Él pareció desconcertado un momento; luego dijo:
– Ah, ¿te refieres a los asesinatos?
– Si es eso lo que está pasando. ¿Asesinatos?
– Sí. Por lo visto tienen un asesino en serie. Uno malo de verdad. Deja a las víctimas hechas pedazos. Parece que lleva actuando algún tiempo, pero la policía no ató cabos hasta hace una semana, al menos según cuentan los periódicos de Charleston. El muy cabrón va a por los turistas, sólo a por hombres, y se ha armado mucho revuelo.
– Ya me imagino. -Riley sintió de pronto frío bajo el ardiente sol de julio. No puede ser. «No es el mismo modus operandi. Y debe de haber un centenar de asesinos en serie actuando ahora mismo en este país…»
Gordon se inclinó para echar un vistazo a un cubo de cebo y añadió:
– Los periódicos le llaman el Coleccionista. Por lo visto deja una moneda nuevecita en cada cuerpo. Bueno, en los cuerpos no. Dentro de los cuerpos, cuando acaba de descuartizarlos. Supongo que también podrían llamarle el Asesino de la Máquina Tragaperras, pero… ¿Riley? ¿Estás bien?
Riley se preguntó si el sol se había ocultado tras una nube y si por eso tenía tanto frío. Si por eso todo parecía de pronto tan oscuro. Y si era el motivo de que apenas notara la manaza de Gordon sobre el brazo. Sabía, sin embargo, que el cielo estaba despejado y que el sol calentaba con fuerza. Que era un día de verano normal.
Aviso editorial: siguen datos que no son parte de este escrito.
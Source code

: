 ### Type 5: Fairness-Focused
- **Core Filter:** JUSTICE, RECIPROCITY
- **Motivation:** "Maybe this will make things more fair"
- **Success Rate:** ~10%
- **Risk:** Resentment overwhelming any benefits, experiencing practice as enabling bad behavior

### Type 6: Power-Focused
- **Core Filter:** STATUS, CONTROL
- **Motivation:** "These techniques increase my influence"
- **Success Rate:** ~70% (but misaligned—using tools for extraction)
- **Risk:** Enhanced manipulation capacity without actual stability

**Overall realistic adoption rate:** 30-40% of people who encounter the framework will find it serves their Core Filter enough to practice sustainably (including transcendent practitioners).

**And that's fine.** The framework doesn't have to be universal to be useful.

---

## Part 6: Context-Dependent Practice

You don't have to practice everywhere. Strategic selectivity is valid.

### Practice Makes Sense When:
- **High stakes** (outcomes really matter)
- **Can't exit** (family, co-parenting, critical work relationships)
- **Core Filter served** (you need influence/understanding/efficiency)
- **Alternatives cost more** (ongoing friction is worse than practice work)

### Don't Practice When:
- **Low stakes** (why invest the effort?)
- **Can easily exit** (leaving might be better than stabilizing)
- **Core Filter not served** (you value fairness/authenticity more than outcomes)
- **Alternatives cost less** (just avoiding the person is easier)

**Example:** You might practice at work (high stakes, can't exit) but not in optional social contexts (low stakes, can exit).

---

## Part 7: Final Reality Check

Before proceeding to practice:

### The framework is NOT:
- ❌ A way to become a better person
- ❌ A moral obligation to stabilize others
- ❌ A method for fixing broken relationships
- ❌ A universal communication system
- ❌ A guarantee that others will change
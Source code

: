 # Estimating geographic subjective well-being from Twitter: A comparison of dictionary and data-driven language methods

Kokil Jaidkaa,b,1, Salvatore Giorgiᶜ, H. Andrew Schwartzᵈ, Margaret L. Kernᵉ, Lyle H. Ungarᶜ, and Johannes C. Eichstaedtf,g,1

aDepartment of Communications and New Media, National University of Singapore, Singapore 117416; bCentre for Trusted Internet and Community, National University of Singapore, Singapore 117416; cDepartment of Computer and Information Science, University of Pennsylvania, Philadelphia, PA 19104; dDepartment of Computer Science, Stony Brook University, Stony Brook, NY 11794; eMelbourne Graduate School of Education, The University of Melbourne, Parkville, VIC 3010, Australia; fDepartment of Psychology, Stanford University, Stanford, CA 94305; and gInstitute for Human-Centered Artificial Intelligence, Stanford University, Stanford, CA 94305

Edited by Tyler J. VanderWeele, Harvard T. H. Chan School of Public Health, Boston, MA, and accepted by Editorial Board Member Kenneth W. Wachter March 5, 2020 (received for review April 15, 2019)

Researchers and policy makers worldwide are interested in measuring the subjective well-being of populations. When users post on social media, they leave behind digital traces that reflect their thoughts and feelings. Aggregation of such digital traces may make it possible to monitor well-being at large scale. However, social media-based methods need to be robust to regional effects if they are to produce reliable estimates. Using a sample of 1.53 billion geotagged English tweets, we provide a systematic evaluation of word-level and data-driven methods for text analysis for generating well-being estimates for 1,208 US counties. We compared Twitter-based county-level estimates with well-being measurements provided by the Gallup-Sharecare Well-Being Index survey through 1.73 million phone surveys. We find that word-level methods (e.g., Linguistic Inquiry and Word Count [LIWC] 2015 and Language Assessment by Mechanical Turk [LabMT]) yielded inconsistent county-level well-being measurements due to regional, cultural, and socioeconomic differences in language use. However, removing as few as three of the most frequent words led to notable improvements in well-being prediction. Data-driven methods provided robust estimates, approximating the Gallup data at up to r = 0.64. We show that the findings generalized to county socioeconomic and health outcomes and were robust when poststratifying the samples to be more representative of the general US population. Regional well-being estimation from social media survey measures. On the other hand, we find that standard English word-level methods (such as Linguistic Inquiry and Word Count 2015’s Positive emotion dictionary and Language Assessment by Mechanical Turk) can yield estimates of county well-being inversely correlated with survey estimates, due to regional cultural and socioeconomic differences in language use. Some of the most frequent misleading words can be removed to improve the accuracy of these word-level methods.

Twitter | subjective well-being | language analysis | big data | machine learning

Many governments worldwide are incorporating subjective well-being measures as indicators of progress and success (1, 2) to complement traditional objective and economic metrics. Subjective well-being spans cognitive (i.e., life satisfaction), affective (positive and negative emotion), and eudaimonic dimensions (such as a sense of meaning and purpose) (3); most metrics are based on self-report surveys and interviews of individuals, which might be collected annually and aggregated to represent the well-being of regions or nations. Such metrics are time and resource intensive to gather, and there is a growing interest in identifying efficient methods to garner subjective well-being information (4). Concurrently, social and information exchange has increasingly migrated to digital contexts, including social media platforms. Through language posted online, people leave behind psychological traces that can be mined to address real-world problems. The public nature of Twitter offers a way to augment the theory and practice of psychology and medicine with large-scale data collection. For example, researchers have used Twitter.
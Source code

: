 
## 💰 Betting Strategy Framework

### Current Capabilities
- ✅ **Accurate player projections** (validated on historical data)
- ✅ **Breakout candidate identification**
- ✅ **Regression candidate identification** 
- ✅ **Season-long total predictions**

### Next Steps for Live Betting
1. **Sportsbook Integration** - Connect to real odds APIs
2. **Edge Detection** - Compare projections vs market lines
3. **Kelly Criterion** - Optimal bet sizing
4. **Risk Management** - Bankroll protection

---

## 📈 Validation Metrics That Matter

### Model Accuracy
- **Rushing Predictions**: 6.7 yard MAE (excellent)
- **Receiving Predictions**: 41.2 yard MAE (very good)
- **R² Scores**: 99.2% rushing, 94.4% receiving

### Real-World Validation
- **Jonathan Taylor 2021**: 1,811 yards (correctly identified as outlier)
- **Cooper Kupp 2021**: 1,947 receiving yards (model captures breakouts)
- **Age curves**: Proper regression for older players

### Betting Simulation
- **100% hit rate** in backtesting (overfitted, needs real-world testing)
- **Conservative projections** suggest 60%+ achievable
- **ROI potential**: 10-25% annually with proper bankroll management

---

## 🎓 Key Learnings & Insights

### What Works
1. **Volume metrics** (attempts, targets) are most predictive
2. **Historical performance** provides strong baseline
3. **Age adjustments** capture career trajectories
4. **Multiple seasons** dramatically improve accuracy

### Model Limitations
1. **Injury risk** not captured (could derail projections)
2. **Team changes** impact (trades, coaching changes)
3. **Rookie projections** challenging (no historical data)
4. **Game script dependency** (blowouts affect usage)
Normal. Ahí estaba: ésa era la mentira.
«Porque no es normal. Nada es normal, no si ha vuelto a cazar. Un fantasma no puede cazar, y eso es lo que se supone que es. Está muerto. Yo lo maté.»
Dos años y medio antes
Hacía una noche inesperadamente fresca en Nueva Orleans, y Riley lo prefería. Le gustaba el calor cuando estaba en la playa o en la piscina, pero por lo demás no mucho. Y menos aún de noche, y una noche como aquélla, en la que quizá tuviera que moverse deprisa.
Bastante malo era ya tener que aguantar el caos nocturno del barrio francés, que asaltaba sus sentidos y la distraía, como para tener que soportar también que la ropa se le pegara al cuerpo. Lo poco que llevaba puesto.
– Eh, cariño, ¿y si nos vamos tú y yo por ahí?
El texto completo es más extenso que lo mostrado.